→ **Exercise instructions**
All entries must be transcribed exactly, down to the last character.

[Source data]
☆ ☆ ☆ ☆

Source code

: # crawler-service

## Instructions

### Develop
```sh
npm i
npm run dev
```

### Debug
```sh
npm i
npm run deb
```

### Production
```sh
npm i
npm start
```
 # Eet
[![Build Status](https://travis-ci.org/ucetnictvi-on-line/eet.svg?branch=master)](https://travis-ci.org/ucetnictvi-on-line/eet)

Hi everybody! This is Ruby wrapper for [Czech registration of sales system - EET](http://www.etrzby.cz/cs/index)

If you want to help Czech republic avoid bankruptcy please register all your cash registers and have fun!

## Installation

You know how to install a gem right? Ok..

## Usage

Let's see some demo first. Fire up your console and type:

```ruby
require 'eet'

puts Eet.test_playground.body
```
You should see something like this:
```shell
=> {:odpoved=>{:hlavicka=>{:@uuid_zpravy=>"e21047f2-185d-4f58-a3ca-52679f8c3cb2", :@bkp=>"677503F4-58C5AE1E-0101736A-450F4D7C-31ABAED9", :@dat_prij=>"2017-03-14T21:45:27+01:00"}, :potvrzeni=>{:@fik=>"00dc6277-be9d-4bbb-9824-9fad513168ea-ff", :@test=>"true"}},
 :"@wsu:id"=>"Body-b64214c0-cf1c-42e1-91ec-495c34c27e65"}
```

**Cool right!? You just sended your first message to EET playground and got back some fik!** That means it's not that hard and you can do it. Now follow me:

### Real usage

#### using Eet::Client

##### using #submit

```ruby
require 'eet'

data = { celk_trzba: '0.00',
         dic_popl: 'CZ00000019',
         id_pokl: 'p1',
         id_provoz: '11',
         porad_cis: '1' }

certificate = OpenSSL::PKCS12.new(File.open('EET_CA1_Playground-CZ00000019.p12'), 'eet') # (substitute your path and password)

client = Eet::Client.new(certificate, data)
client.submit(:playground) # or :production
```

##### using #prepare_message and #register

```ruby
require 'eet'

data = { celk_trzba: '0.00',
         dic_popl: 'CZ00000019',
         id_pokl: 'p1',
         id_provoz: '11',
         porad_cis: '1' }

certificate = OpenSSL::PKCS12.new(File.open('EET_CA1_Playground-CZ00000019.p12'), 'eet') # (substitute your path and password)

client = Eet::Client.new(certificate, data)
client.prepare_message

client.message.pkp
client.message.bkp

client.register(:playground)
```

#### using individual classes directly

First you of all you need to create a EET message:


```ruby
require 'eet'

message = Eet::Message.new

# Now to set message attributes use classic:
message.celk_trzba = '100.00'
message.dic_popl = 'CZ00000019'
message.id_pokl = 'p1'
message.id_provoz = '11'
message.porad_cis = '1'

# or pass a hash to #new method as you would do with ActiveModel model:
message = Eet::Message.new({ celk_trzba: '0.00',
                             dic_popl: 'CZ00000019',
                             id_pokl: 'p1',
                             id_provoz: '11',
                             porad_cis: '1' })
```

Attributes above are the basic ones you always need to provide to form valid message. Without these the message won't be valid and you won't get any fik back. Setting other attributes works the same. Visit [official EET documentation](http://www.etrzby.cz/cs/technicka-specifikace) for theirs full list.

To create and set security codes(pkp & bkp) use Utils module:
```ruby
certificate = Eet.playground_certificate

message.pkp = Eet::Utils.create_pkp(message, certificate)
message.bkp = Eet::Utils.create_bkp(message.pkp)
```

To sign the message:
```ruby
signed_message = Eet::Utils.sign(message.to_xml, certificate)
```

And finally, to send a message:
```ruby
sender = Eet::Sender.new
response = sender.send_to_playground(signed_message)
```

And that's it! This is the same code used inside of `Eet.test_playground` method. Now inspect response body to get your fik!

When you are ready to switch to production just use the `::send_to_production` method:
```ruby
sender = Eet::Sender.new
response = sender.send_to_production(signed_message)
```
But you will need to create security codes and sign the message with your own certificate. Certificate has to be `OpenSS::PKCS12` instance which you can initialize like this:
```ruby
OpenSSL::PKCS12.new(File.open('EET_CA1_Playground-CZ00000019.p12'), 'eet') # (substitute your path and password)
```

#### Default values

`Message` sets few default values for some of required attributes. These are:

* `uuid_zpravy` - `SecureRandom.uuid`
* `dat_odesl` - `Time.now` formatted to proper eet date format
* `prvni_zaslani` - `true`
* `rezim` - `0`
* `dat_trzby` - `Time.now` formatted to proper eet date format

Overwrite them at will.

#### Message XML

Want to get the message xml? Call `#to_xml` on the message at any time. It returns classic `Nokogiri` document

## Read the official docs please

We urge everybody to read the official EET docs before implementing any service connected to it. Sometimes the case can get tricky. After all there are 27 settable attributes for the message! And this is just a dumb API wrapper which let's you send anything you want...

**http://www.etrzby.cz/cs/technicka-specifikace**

☆ ☆ ☆ ☆

→ **Answer to the exercise**
Source code

: # crawler-service

## Instructions

### Develop
```sh
npm i
npm run dev
```

### Debug
```sh
npm i
npm run deb
```

### Production
```sh
npm i
npm start
```
 # Eet
[![Build Status](https://travis-ci.org/ucetnictvi-on-line/eet.svg?branch=master)](https://travis-ci.org/ucetnictvi-on-line/eet)

Hi everybody! This is Ruby wrapper for [Czech registration of sales system - EET](http://www.etrzby.cz/cs/index)

If you want to help Czech republic avoid bankruptcy please register all your cash registers and have fun!

## Installation

You know how to install a gem right? Ok..

## Usage

Let's see some demo first. Fire up your console and type:

```ruby
require 'eet'

puts Eet.test_playground.body
```
You should see something like this:
```shell
=> {:odpoved=>{:hlavicka=>{:@uuid_zpravy=>"e21047f2-185d-4f58-a3ca-52679f8c3cb2", :@bkp=>"677503F4-58C5AE1E-0101736A-450F4D7C-31ABAED9", :@dat_prij=>"2017-03-14T21:45:27+01:00"}, :potvrzeni=>{:@fik=>"00dc6277-be9d-4bbb-9824-9fad513168ea-ff", :@test=>"true"}},
 :"@wsu:id"=>"Body-b64214c0-cf1c-42e1-91ec-495c34c27e65"}
```

**Cool right!? You just sended your first message to EET playground and got back some fik!** That means it's not that hard and you can do it. Now follow me:

### Real usage

#### using Eet::Client

##### using #submit

```ruby
require 'eet'

data = { celk_trzba: '0.00',
         dic_popl: 'CZ00000019',
         id_pokl: 'p1',
         id_provoz: '11',
         porad_cis: '1' }

certificate = OpenSSL::PKCS12.new(File.open('EET_CA1_Playground-CZ00000019.p12'), 'eet') # (substitute your path and password)

client = Eet::Client.new(certificate, data)
client.submit(:playground) # or :production
```

##### using #prepare_message and #register

```ruby
require 'eet'

data = { celk_trzba: '0.00',
         dic_popl: 'CZ00000019',
         id_pokl: 'p1',
         id_provoz: '11',
         porad_cis: '1' }

certificate = OpenSSL::PKCS12.new(File.open('EET_CA1_Playground-CZ00000019.p12'), 'eet') # (substitute your path and password)

client = Eet::Client.new(certificate, data)
client.prepare_message

client.message.pkp
client.message.bkp

client.register(:playground)
```

#### using individual classes directly

First you of all you need to create a EET message:


```ruby
require 'eet'

message = Eet::Message.new

# Now to set message attributes use classic:
message.celk_trzba = '100.00'
message.dic_popl = 'CZ00000019'
message.id_pokl = 'p1'
message.id_provoz = '11'
message.porad_cis = '1'

# or pass a hash to #new method as you would do with ActiveModel model:
message = Eet::Message.new({ celk_trzba: '0.00',
                             dic_popl: 'CZ00000019',
                             id_pokl: 'p1',
                             id_provoz: '11',
                             porad_cis: '1' })
```

Attributes above are the basic ones you always need to provide to form valid message. Without these the message won't be valid and you won't get any fik back. Setting other attributes works the same. Visit [official EET documentation](http://www.etrzby.cz/cs/technicka-specifikace) for theirs full list.

To create and set security codes(pkp & bkp) use Utils module:
```ruby
certificate = Eet.playground_certificate

message.pkp = Eet::Utils.create_pkp(message, certificate)
message.bkp = Eet::Utils.create_bkp(message.pkp)
```

To sign the message:
```ruby
signed_message = Eet::Utils.sign(message.to_xml, certificate)
```

And finally, to send a message:
```ruby
sender = Eet::Sender.new
response = sender.send_to_playground(signed_message)
```

And that's it! This is the same code used inside of `Eet.test_playground` method. Now inspect response body to get your fik!

When you are ready to switch to production just use the `::send_to_production` method:
```ruby
sender = Eet::Sender.new
response = sender.send_to_production(signed_message)
```
But you will need to create security codes and sign the message with your own certificate. Certificate has to be `OpenSS::PKCS12` instance which you can initialize like this:
```ruby
OpenSSL::PKCS12.new(File.open('EET_CA1_Playground-CZ00000019.p12'), 'eet') # (substitute your path and password)
```

#### Default values

`Message` sets few default values for some of required attributes. These are:

* `uuid_zpravy` - `SecureRandom.uuid`
* `dat_odesl` - `Time.now` formatted to proper eet date format
* `prvni_zaslani` - `true`
* `rezim` - `0`
* `dat_trzby` - `Time.now` formatted to proper eet date format

Overwrite them at will.

#### Message XML

Want to get the message xml? Call `#to_xml` on the message at any time. It returns classic `Nokogiri` document

## Read the official docs please

We urge everybody to read the official EET docs before implementing any service connected to it. Sometimes the case can get tricky. After all there are 27 settable attributes for the message! And this is just a dumb API wrapper which let's you send anything you want...

**http://www.etrzby.cz/cs/technicka-specifikace**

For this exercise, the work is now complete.